Bagaskara mencengkeram harddisk di tangannya dengan kuat kala Juan yang masih berdiri cukup jauh darunya menjulurkan tangan, meminta program yang ia maksud. Bagaskara tidak segera menjawab. Matanya menatap kesana-kemari mencari keberadaan Alina.
"Masih syok? Atau.. terlalu Kaget?" Juan tertawa pelan mendapati wajah bodoh Bagaskara yang menahan amarah karena tak menemukan istrinya disini.
"Anda-" Bagaskara kehilangan kata-kata. Prediksinya meleset. Dia pikir akan menemukan musuhnya semasa sekolah. Atau saingan bisnis ayahnya. Tapi dia menemukan Pradipta. Rekan bisnisnya yang sangat ramah dan baik terhadapnya.
"Ah.. harus perkenalan dulu, kah?" Ujar Juan dengan nada meremehkan. Wajah Bahaskara menggelap mendengar ucapan Juan. Sialan! Harusnya ia tahu orang ini berbahaya!
"Dimana Alina?" Juan menyeringai. Dari nada bicaranya, dia tahu kalau Bagaskara sedang menahan emosi.

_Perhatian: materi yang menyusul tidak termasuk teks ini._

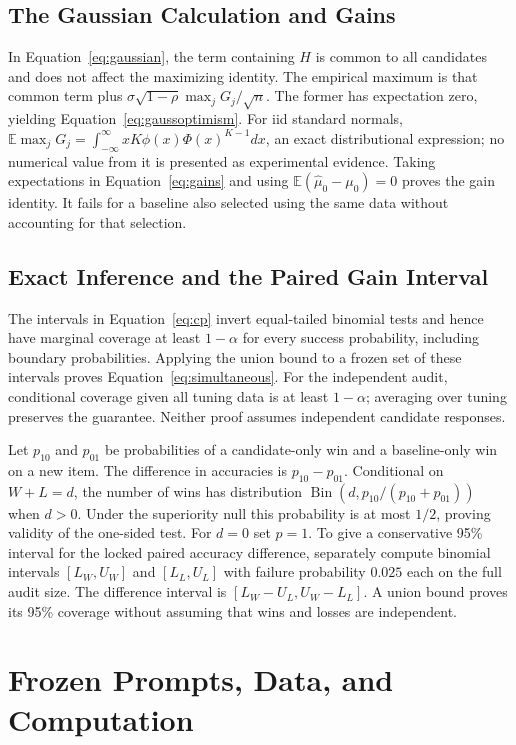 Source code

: \documentclass{article}
\newcommand{\E}{\mathbb{E}}
\newcommand{\muh}{\widehat\mu}
\begin{document}
\subsection{The Gaussian Calculation and Gains}
In Equation~\eqref{eq:gaussian}, the term containing $H$ is common to all candidates and does not affect the maximizing identity. The empirical maximum is that common term plus $\sigma\sqrt{1-\rho}\max_jG_j/\sqrt n$. The former has expectation zero, yielding Equation~\eqref{eq:gaussoptimism}. For iid standard normals, $\E\max_jG_j=\int_{-\infty}^{\infty}xK\phi(x)\Phi(x)^{K-1}dx$, an exact distributional expression; no numerical value from it is presented as experimental evidence. Taking expectations in Equation~\eqref{eq:gains} and using $\E(\muh_0-\mu_0)=0$ proves the gain identity. It fails for a baseline also selected using the same data without accounting for that selection.

\subsection{Exact Inference and the Paired Gain Interval}
The intervals in Equation~\eqref{eq:cp} invert equal-tailed binomial tests and hence have marginal coverage at least $1-\alpha$ for every success probability, including boundary probabilities. Applying the union bound to a frozen set of these intervals proves Equation~\eqref{eq:simultaneous}. For the independent audit, conditional coverage given all tuning data is at least $1-\alpha$; averaging over tuning preserves the guarantee. Neither proof assumes independent candidate responses.

Let $p_{10}$ and $p_{01}$ be probabilities of a candidate-only win and a baseline-only win on a new item. The difference in accuracies is $p_{10}-p_{01}$. Conditional on $W+L=d$, the number of wins has distribution $\operatorname{Bin}(d,p_{10}/(p_{10}+p_{01}))$ when $d>0$. Under the superiority null this probability is at most $1/2$, proving validity of the one-sided test. For $d=0$ set $p=1$. To give a conservative 95\% interval for the locked paired accuracy difference, separately compute binomial intervals $[L_W,U_W]$ and $[L_L,U_L]$ with failure probability $0.025$ each on the full audit size. The difference interval is $[L_W-U_L,U_W-L_L]$. A union bound proves its 95\% coverage without assuming that wins and losses are independent.

\section{Frozen Prompts, Data, and Computation}\label{app:implementation}
\end{document}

"Dia, aman. Dan sepertinya sedang bersenang senang. Sekarang dimana programnya?"
"Bawa Alina kemari!"
"Ku bilang dia sedang bersenang-senang! Bahkan aku yakin dia tak mengingatmu saat ini karena terlalu bahagia." Bagaskara marah. Dia murka.
"Bangsat!" Dengan cepat ia menubruk Juan. Memberinya bogem mentah di pipi kiri. Juan tersungkur. Rahangnya sakit. Mungkin sedikit bergeser. Sebelum Bagaskara kembali menghajar bos mereka, anak buah juan bergerak lebih cepat menahan kedua lengan Bagaskara dan menariknya hingga berlutut.

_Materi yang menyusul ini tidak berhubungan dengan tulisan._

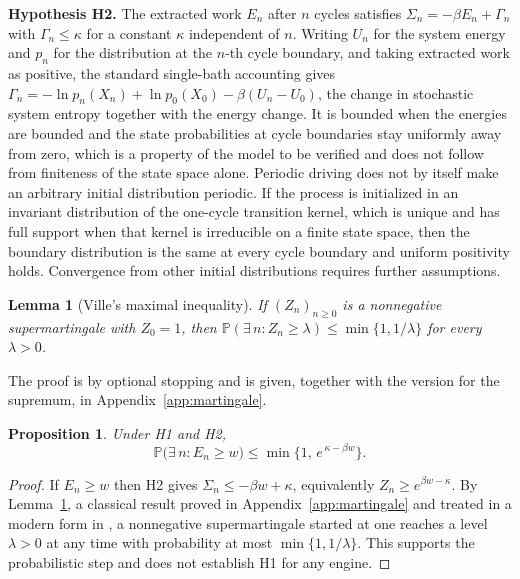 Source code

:\documentclass[11pt]{article}
\newtheorem{proposition}{Proposition}
\newtheorem{lemma}{Lemma}
\theoremstyle{definition}
\theoremstyle{remark}
\renewcommand{\Pr}{\mathbb{P}}
\begin{document}
\medskip
\noindent\textbf{Hypothesis H2.} The extracted work $E_n$ after $n$ cycles satisfies $\Sigma_n = -\beta E_n + \Gamma_n$ with $\Gamma_n \le \kappa$ for a constant $\kappa$ independent of $n$. Writing $U_n$ for the system energy and $p_n$ for the distribution at the $n$-th cycle boundary, and taking extracted work as positive, the standard single-bath accounting gives $\Gamma_n = -\ln p_n(X_n) + \ln p_0(X_0) - \beta (U_n - U_0)$, the change in stochastic system entropy together with the energy change. It is bounded when the energies are bounded and the state probabilities at cycle boundaries stay uniformly away from zero, which is a property of the model to be verified and does not follow from finiteness of the state space alone. Periodic driving does not by itself make an arbitrary initial distribution periodic. If the process is initialized in an invariant distribution of the one-cycle transition kernel, which is unique and has full support when that kernel is irreducible on a finite state space, then the boundary distribution is the same at every cycle boundary and uniform positivity holds. Convergence from other initial distributions requires further assumptions.

\begin{lemma}[Ville's maximal inequality]\label{lem:ville}
If $(Z_n)_{n \ge 0}$ is a nonnegative supermartingale with $Z_0 = 1$, then $\Pr(\exists\, n : Z_n \ge \lambda) \le \min\{1, 1/\lambda\}$ for every $\lambda > 0$.
\end{lemma}

The proof is by optional stopping and is given, together with the version for the supremum, in Appendix~\ref{app:martingale}.

\begin{proposition}\label{prop:ville}
Under H1 and H2,
\[
\Pr\big(\exists\, n : E_n \ge w\big) \le \min\{1,\, e^{\,\kappa - \beta w}\} .
\]
\end{proposition}

\begin{proof}
If $E_n \ge w$ then H2 gives $\Sigma_n \le -\beta w + \kappa$, equivalently $Z_n \ge e^{\beta w - \kappa}$. By Lemma~\ref{lem:ville}, a classical result proved in Appendix~\ref{app:martingale} and treated in a modern form in \cite{doob1953,howard2020}, a nonnegative supermartingale started at one reaches a level $\lambda > 0$ at any time with probability at most $\min\{1, 1/\lambda\}$. This supports the probabilistic step and does not establish H1 for any engine.
\end{proof}
\end{document}
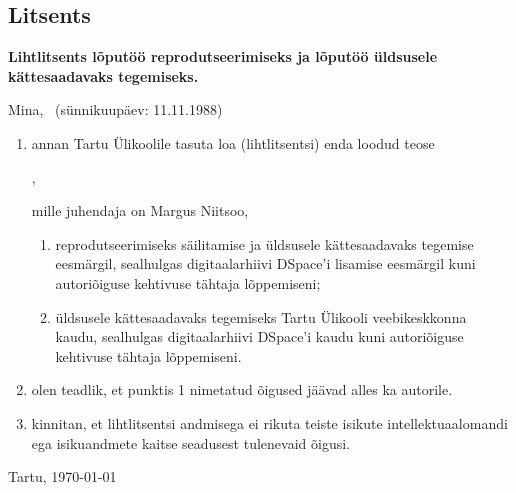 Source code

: \documentclass[a4paper,12pt,oneside]{article}
\newenvironment{customFloatWrap}{}{}
\numberwithin{equation}{section}
\theoremstyle{definition}
\begin{document}
\begin{subappendices}
\begin{customFloatWrap}
\begin{verbatim}
\end{verbatim}
\end{customFloatWrap}


\pagebreak 

\makeatletter
\newpage
\pagestyle{empty}
\thispagestyle{empty}

\subsection{Litsents}


\textbf{Lihtlitsents lõputöö reprodutseerimiseks ja
lõputöö üldsusele kätte\-saa\-davaks tegemiseks.}


Mina, \@author\ (sünnikuupäev: 11.11.1988)
\begin{enumerate}
\item annan Tartu Ülikoolile tasuta loa (lihtlitsentsi)
enda loodud teose
\begin{center}
\@title,
\end{center}
mille juhendaja on Margus Niitsoo,
\begin{enumerate}
\item reprodutseerimiseks säilitamise ja üldsusele
kättesaadavaks tegemise eesmärgil, sealhulgas
digitaalarhiivi DSpace'i lisamise eesmärgil kuni
autoriõiguse kehtivuse tähtaja lõppemiseni;
\item üldsusele kättesaadavaks tegemiseks Tartu Ülikooli
veebikeskkonna kaudu, sealhulgas digitaalarhiivi
DSpace'i kaudu kuni autoriõiguse kehti\-vuse tähtaja lõppemiseni.
\end{enumerate}
\item olen teadlik, et punktis 1 nimetatud õigused jäävad
alles ka autorile.
\item kinnitan, et lihtlitsentsi andmisega ei rikuta teiste
isikute intellektuaal\-omandi ega isikuandmete kaitse
seadusest tulenevaid õigusi.
\end{enumerate}

\vfill

\begin{center}
Tartu,  \today
\end{center}

\makeatother


\end{subappendices}
\end{document}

"Hah tikus kecil macam kau tak akan bisa menyerangku!"
Bagaskara mengumpat dalam hatu saat merasakan perutnya dihantam oleh salah seorang dari mereka yang berwajah botak dan bertindik di telinganya. Si Botak langsung menggerayangi Bagaskara, mencari hardisk yang dimaksud bosnya. Begitu mendapatkannya dari saku celana belakang ia segera menyerahkan pada bosnya.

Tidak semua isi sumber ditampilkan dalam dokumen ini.